Leggeremo e approfondiremo nei dettagli la presa di posizione della Commissione europea sulla Legge di stabilità. Ma su quella che per alcune ricostruzioni giornalistiche è una bocciatura e per altri – come ritiene il Tesoro – solo una semplice indicazione di alcuni rilievi peraltro superati da provvedimenti governativi, conviene allargare l’orizzonte e abbozzare alcune considerazioni.
BRUXELLES NON PERDONA
La prima è che, bocciatura o rilievi che siano, oggi viene nuovamente smentita la vulgata secondo cui un premier credibile, competente e apprezzato in Europa era sufficiente per evitare ramanzine e bacchettate da parte della Commissione di Bruxelles. Così come deve essere definitivamente accantonata l’idea che tecnici blasonati e incensati dalla stampa possano essere la soluzione di tutti i mali.
POCHI SCONTI
Purtroppo il governo di Bruxelles ha impostazioni e procedure che esulano e travalicano la competenza e la credibilità dei presidenti del Consiglio italiani (ma ovviamente è altamente desiderabile avere premier autorevoli e non sbeffeggiati e screditati…) oltre che pluridecennali esperienze alla testa di istituzioni finanziarie di primaria importanza come è la Banca d’Italia come quelle vantate dall’attuale titolare del ministero dell’Economia.
COLPE CONDIVISE
La cronaca, e non i retroscena o le indiscrezioni, stanno indicando in questi giorni come e quanto un ministro tecnico alla Fabrizio Saccomanni, già direttore generale della Banca d’Italia, possa faticare a imporre priorità e soluzioni condivise in una maggioranza di larghe intese come quella che sorregge il governo Letta. E non si possono addossare solo ai rissosi e parolai partiti di governo (soprattutto Pdl e Pd) le responsabilità di una conduzione della politica economica che appare incerta e oscillante su diverse partite. Né si può pensare che gli attriti, pur presenti, fra premier e titolare del Tesoro (dall’Imu ad Alitalia, passando per Ansaldo Energia) siano alla base di una guida del ministero dell’Economia che non appare all’altezza del vertice, giunto in massima parte peraltro dalla Banca d’Italia.

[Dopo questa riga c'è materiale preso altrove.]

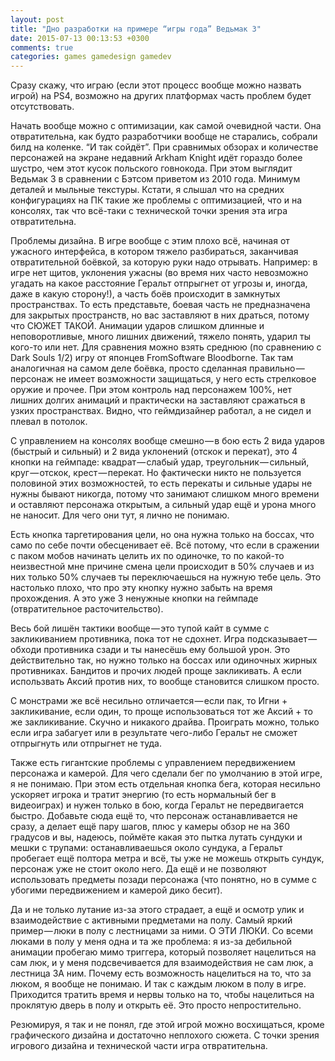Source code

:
 ```yaml
---
layout: post
title: "Дно разработки на примере “игры года” Ведьмак 3"
date: 2015-07-13 00:13:53 +0300
comments: true
categories: games gamedesign gamedev
---
```


Сразу скажу, что играю (если этот процесс вообще можно назвать игрой) на PS4, возможно на других платформах часть проблем будет отсутствовать.

Начать вообще можно с оптимизации, как самой очевидной части. Она отвратительна, как будто разработчики вообще не старались, собрали билд на коленке. “И так сойдёт”. При сравнимых обзорах и количестве персонажей на экране недавний Arkham Knight идёт гораздо более шустро, чем этот кусок польского говнокода. При этом выглядит Ведьмак 3 в сравнении с Бэтсом приветом из 2010 года. Минимум деталей и мыльные текстуры. Кстати, я слышал что на средних конфигурациях на ПК такие же проблемы с оптимизацией, что и на консолях, так что всё-таки с технической точки зрения эта игра отвратительна.

Проблемы дизайна. В игре вообще с этим плохо всё, начиная от ужасного интерфейса, в котором тяжело разбираться, заканчивая отвратительной боёвкой, за которую руки надо отрывать. Например: в игре нет щитов, уклонения ужасны (во время них часто невозможно угадать на какое расстояние Геральт отпрыгнет от угрозы и, иногда, даже в какую сторону!), а часть боёв происходит в замкнутых пространствах. То есть представьте, боевая часть не предназначена для закрытых пространств, но вас заставляют в них драться, потому что СЮЖЕТ ТАКОЙ. Анимации ударов слишком длинные и неповоротливые, много лишних движений, тяжело понять, ударил ты кого-то или нет. Для сравнения можно взять среднюю (по сравнению с Dark Souls 1/2) игру от японцев FromSoftware Bloodborne. Так там аналогичная на самом деле боёвка, просто сделанная правильно — персонаж не имеет возможности защищаться, у него есть стрелковое оружие и прочее. При этом контроль над персонажем 100%, нет лишних долгих анимаций и практически на заставляют сражаться в узких пространствах. Видно, что геймдизайнер работал, а не сидел и плевал в потолок.

С управлением на консолях вообще смешно — в бою есть 2 вида ударов (быстрый и сильный) и 2 вида уклонений (отскок и перекат), это 4 кнопки на геймпаде: квадрат — слабый удар, треугольник — сильный, круг — отскок, крест — перекат. Но фактически никто не пользуется половиной этих возможностей, то есть перекаты и сильные удары не нужны бывают никогда, потому что занимают слишком много времени и оставляют персонажа открытым, а сильный удар ещё и урона много не наносит. Для чего они тут, я лично не понимаю.

Есть кнопка таргетирования цели, но она нужна только на боссах, что само по себе почти обесценивает её. Всё потому, что если в сражении с паком мобов начинать целить их по одиночке, то по какой-то неизвестной мне причине смена цели происходит в 50% случаев и из них только 50% случаев ты переключаешься на нужную тебе цель. Это настолько плохо, что про эту кнопку нужно забыть на время прохождения. А это уже 3 ненужные кнопки на геймпаде (отвратительное расточительство).

Весь бой лишён тактики вообще — это тупой кайт в сумме с закликиванием противника, пока тот не сдохнет. Игра подсказывает — обходи противника сзади и ты нанесёшь ему большой урон. Это действительно так, но нужно только на боссах или одиночных жирных противниках. Бандитов и прочих людей проще закликивать. А если использвать Аксий против них, то вообще становится слишком просто.

С монстрами же всё несильно отличается — если пак, то Игни + закликивание, если один, то проще использоваться тот же Аксий + то же закликивание. Скучно и никакого драйва. Проиграть можно, только если игра забагует или в результате чего-либо Геральт не сможет отпрыгнуть или отпрыгнет не туда.

Также есть гигантские проблемы с управлением передвижением персонажа и камерой. Для чего сделали бег по умолчанию в этой игре, я не понимаю. При этом есть отдельная кнопка бега, которая несильно ускоряет игрока и тратит энергию (то есть нормальный бег в видеоиграх) и нужен только в бою, когда Геральт не передвигается быстро. Добавьте сюда ещё то, что персонаж останавливается не сразу, а делает ещё пару шагов, плюс у камеры обзор не на 360 градусов и вы, надеюсь, поймёте какая это пытка лутать сундуки и мешки с трупами: останавливаешься около сундука, а Геральт пробегает ещё полтора метра и всё, ты уже не можешь открыть сундук, персонаж уже не стоит около него. Да ещё и не позволяют использовать предметы позади персонажа (что понятно, но в сумме с убогими передвижением и камерой дико бесит).

Да и не только лутание из-за этого страдает, а ещё и осмотр улик и взаимодействие с активными предметами на полу. Самый яркий пример — люки в полу с лестницами за ними. О ЭТИ ЛЮКИ. Со всеми люками в полу у меня одна и та же проблема: я из-за дебильной анимации пробегаю мимо триггера, который позволяет нацелиться на сам люк, и у меня подсвечивается для взаимодействия не сам люк, а лестница ЗА ним. Почему есть возможность нацелиться на то, что за люком, я вообще не понимаю. И так с каждым люком в полу в игре. Приходится тратить время и нервы только на то, чтобы нацелиться на проклятую дверь в полу и открыть её. Это просто непростительно.

Резюмируя, я так и не понял, где этой игрой можно восхищаться, кроме графического дизайна и достаточно неплохого сюжета. С точки зрения игрового дизайна и технической части игра отвратительна.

LA GABBIA DEL FISCAL COMPACT
La morale da trarre dalla vicenda odierna sui rilievi della Commissione europea è che percorso e tempistica come quelli stabiliti dal Fiscal Compact – su cui si fanno spesso in maniera inopportuna professioni fin troppo fideistiche – stanno ingabbiando gli Stati in camicie di forza insostenibili in periodi di recessione. E le responsabilità degli euro fideisti sono ancor maggiori se si considera che non c’è alcuna seppur vaga idea esplicitata di come si possa rispettare uno dei principali vincoli: quello della progressiva riduzione del debito pubblico. Una riduzione che comporterà già dal prossimo anno misure da decine e decine di miliardi di euro. Il silenzio produce solo illusioni, foriere solo di ulteriori incendi sociali.